I really loved Talia Vance's debut novel, SILVER, so when I found out she was coming out with another book and it also had spies in it, I immediately wanted it. Spies and an author that I adore, what could go wrong? Well, apparently, a lot can go wrong. This book wasn't what I expected and I often found myself trudging through passages.
This is a rather loose re-telling of PRIDE AND PREJUDICE. I don't know much about the classic that it is based off of, only the general gist, but this novel more or less contains small nods to some characters instead of following the plot the way your average re-telling does. So, if that aspect of the novel worries you at all, don't be alarmed and don't allow it to hinder you from reading this book.

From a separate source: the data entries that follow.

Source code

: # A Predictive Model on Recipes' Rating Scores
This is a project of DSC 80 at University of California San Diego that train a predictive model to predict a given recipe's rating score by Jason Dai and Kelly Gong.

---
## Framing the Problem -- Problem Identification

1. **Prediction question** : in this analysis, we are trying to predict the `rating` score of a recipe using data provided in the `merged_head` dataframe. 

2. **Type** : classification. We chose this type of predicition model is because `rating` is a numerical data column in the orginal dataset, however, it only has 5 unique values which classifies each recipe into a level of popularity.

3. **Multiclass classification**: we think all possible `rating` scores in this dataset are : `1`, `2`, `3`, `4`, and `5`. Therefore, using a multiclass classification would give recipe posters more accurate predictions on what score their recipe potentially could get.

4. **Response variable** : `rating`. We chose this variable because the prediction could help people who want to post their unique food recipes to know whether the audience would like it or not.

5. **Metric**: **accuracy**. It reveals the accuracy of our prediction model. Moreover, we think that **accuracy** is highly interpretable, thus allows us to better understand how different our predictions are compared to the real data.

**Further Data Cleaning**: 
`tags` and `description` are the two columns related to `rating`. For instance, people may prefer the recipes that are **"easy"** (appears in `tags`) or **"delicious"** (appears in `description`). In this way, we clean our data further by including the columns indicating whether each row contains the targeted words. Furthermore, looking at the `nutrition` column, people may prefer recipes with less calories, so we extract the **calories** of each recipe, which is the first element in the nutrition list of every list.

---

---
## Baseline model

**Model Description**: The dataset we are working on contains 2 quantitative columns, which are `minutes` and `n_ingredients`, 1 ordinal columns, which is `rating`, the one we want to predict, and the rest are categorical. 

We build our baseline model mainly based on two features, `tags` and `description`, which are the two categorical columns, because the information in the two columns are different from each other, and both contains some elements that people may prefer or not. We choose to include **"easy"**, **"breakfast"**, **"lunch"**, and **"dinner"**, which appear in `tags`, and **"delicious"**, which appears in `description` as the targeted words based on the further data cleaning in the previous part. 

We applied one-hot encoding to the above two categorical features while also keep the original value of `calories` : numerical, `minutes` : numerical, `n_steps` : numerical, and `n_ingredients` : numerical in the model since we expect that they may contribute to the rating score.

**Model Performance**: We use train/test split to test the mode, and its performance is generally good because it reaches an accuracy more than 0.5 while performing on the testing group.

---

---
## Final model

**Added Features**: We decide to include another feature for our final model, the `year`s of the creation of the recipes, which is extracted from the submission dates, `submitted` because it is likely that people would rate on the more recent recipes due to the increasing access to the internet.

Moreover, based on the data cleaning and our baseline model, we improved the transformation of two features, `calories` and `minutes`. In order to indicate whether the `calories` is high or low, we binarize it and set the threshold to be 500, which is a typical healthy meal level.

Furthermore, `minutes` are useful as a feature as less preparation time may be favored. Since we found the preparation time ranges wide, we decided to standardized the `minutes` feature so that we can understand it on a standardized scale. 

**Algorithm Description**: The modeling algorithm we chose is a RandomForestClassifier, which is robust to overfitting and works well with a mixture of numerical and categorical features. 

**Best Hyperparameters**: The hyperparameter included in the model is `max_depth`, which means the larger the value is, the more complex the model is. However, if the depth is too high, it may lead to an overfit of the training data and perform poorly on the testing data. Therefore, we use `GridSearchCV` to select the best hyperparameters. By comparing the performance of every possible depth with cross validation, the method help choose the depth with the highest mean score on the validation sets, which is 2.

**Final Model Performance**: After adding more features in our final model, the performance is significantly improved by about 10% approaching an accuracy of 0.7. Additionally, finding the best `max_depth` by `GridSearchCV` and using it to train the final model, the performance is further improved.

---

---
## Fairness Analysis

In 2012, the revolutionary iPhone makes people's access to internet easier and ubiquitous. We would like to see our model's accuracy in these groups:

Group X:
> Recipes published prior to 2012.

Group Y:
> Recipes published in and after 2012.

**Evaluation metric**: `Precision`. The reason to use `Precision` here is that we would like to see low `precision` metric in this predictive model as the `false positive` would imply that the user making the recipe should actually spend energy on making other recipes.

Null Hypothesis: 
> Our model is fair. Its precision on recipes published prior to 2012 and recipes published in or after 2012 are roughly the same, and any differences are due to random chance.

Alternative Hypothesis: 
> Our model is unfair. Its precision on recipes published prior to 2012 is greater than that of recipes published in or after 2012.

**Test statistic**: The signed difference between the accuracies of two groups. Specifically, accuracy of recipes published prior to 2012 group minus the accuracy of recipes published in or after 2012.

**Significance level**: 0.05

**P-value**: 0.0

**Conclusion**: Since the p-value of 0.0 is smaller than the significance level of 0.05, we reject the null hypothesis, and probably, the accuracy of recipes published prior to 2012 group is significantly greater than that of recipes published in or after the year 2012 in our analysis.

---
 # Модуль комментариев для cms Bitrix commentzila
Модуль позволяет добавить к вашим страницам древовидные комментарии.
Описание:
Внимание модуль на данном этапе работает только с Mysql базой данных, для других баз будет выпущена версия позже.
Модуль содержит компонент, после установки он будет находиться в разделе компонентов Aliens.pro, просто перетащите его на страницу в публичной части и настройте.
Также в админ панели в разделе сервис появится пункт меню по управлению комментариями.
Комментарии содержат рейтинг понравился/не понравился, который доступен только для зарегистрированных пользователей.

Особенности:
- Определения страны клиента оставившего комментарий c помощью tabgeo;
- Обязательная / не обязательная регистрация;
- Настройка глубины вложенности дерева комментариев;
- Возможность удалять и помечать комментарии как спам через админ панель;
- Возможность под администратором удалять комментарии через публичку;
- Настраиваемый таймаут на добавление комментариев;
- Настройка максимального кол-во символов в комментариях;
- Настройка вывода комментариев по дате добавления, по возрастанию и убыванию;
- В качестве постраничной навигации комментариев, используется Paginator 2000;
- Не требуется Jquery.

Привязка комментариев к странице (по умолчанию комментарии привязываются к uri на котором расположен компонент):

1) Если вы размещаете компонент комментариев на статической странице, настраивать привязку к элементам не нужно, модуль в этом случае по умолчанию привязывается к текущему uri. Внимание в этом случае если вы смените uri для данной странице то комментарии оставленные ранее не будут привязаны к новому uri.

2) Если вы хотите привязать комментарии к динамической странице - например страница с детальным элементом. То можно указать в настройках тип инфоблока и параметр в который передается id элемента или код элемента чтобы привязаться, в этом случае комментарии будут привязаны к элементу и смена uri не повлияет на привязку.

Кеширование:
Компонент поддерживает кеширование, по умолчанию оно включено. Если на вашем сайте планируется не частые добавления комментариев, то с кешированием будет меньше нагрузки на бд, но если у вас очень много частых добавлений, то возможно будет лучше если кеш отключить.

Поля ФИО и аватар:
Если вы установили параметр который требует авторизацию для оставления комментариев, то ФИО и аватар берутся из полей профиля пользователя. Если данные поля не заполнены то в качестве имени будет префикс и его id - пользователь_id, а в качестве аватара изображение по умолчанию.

I also have to say that the plot in this one had a lot of potential. I really enjoyed the beginning of this novel. It had a lot going for it and promised a unique journey with some interesting characters. But only a few chapters in my interest waned alongside the plot and I found myself trudging through it. It was still a quick and easy read, but it almost seemed laborious because I just didn't love the novel the way I was hoping to. I think that this was in part due to the mystery. The second the true hunt began was when my interest declined. It didn't pull me in. It's as simple as that.
And, unfortunately, I have to say the same thing in regards to the characterization. Berry, named Strawberry Fields in honor of the Beatles, was dry and hard to connect with. Did I pity her for losing her mother eight years ago? Yes, but sadly that was pretty much the true extent of emotions that she made me feel. I have to admit that I think it was pretty amazing to have a main character who knew judo, though. And her best friend, Mary Chris, (named because she was born on Christmas and her parents have a wicked sense of humor) was the character I enjoyed most. She was comedic, unique, and her amazing technological skills were awesome. I thought upon starting the novel by meeting a duo with such unique names that this was going to be full of surprises and laughs and while there clearly was a lot of twists and turns in this one, they were not all that surprising and just fell flat. I have to put a nod out there to Jason whose character was rather annoying to me. He was gay and he was your typical literary gay guy--ten times girlier than Berry the MC. It bugged me, I don't know how else to put it. Most of the gay guys I know in real life don't act like the stereotypical literary gay guy which is why such characterizations are always problematic for me, but I'm not getting into that rant right now. It's a personal pet peeve of mine that should not sway any opinions.
Another issue I had with this novel was the romance. Berry finds two unique love interests--Tanner and Drew. They're incredibly different and both are mysterious. They come at her from different angles. Tanner is aloof and easily irritable while Drew is overly-friendly and faux-concerned about everything. Oh, and they both are warning her off of the other from day one. It's your typical and annoying love triangle feud. She's with one and them and can only think about them but as their day draws to an end she can't stop thinking about the other. I wish that it played out differently. She had issues with both boys and while I think the one she ended up with was who was best for her, I strongly dislike the process we had to endure for her to make such a decision.
There are some rather huge revelations throughout the novel as well. You know, life-threatening secrets revealed and such. They seemed so ludicrous to me that I was rolling my eyes often. I get that Berry is a semi-spy because she stakes out cheating guys for her Dad's detective agency firm, but somehow it's as if everyone is secretly working for this or that and it's this tangled web of secret teens working for secret agencies going on secret spy missions in secret. But shhhh! It's a secret! I struggled with the believability of it all because it was not only unexpected, but it really seemed to drain the plot instead of benefit it.
In the end, this book and I just weren't meant to be. While I think the plot will definitely appeal to those looking for a unique mystery that finds spy missions cute (I'm thinking younger young adult readers as opposed to the older ones), this is not a book that I think everyone will enjoy. I think you have to be in a certain mood, especially because by the end of the novel I was left with way too many loose ends and questions. With no sign of a sequel in the future, the open ending frustrates me and leaves me feeling jipped as opposed to satisfied. With that being said, Vance impressed me so much with SILVER that I'm still anticipating book two, GOLD, and I'm not quite ready to give up on her just yet.